DIRECTIONS:
Repeat the whole listing exactly, leaving nothing out.

DATA RECORDS:
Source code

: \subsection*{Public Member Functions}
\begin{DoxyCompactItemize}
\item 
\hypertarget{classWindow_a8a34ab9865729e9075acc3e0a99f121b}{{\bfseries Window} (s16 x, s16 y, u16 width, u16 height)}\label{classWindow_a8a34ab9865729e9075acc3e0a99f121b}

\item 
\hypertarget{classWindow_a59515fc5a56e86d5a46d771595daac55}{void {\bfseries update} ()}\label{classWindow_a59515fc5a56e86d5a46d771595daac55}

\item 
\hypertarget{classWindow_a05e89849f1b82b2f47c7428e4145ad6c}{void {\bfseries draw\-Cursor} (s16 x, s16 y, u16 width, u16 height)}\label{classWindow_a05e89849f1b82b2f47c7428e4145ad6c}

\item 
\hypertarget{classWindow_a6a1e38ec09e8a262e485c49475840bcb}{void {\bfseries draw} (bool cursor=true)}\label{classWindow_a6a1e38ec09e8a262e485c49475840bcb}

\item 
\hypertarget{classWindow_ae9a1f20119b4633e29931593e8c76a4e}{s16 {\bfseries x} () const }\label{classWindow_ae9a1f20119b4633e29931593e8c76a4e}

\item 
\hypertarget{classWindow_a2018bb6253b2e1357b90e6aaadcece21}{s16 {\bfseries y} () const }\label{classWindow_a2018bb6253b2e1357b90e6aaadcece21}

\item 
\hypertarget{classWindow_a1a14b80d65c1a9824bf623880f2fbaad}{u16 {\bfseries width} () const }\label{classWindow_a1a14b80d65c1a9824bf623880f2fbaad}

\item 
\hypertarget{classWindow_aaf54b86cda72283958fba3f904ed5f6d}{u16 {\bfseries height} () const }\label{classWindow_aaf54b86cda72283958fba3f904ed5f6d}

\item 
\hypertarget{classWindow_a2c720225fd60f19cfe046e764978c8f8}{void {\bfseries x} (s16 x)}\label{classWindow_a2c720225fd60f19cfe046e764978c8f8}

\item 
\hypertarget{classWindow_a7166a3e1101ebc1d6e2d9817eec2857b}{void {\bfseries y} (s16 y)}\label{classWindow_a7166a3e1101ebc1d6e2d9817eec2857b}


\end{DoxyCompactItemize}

EXERCISE RESPONSE:
Source code

: \subsection*{Public Member Functions}
\begin{DoxyCompactItemize}
\item 
\hypertarget{classWindow_a8a34ab9865729e9075acc3e0a99f121b}{{\bfseries Window} (s16 x, s16 y, u16 width, u16 height)}\label{classWindow_a8a34ab9865729e9075acc3e0a99f121b}

\item 
\hypertarget{classWindow_a59515fc5a56e86d5a46d771595daac55}{void {\bfseries update} ()}\label{classWindow_a59515fc5a56e86d5a46d771595daac55}

\item 
\hypertarget{classWindow_a05e89849f1b82b2f47c7428e4145ad6c}{void {\bfseries draw\-Cursor} (s16 x, s16 y, u16 width, u16 height)}\label{classWindow_a05e89849f1b82b2f47c7428e4145ad6c}

\item 
\hypertarget{classWindow_a6a1e38ec09e8a262e485c49475840bcb}{void {\bfseries draw} (bool cursor=true)}\label{classWindow_a6a1e38ec09e8a262e485c49475840bcb}

\item 
\hypertarget{classWindow_ae9a1f20119b4633e29931593e8c76a4e}{s16 {\bfseries x} () const }\label{classWindow_ae9a1f20119b4633e29931593e8c76a4e}

\item 
\hypertarget{classWindow_a2018bb6253b2e1357b90e6aaadcece21}{s16 {\bfseries y} () const }\label{classWindow_a2018bb6253b2e1357b90e6aaadcece21}

\item 
\hypertarget{classWindow_a1a14b80d65c1a9824bf623880f2fbaad}{u16 {\bfseries width} () const }\label{classWindow_a1a14b80d65c1a9824bf623880f2fbaad}

\item 
\hypertarget{classWindow_aaf54b86cda72283958fba3f904ed5f6d}{u16 {\bfseries height} () const }\label{classWindow_aaf54b86cda72283958fba3f904ed5f6d}

\item 
\hypertarget{classWindow_a2c720225fd60f19cfe046e764978c8f8}{void {\bfseries x} (s16 x)}\label{classWindow_a2c720225fd60f19cfe046e764978c8f8}

\item 
\hypertarget{classWindow_a7166a3e1101ebc1d6e2d9817eec2857b}{void {\bfseries y} (s16 y)}\label{classWindow_a7166a3e1101ebc1d6e2d9817eec2857b}


\end{DoxyCompactItemize}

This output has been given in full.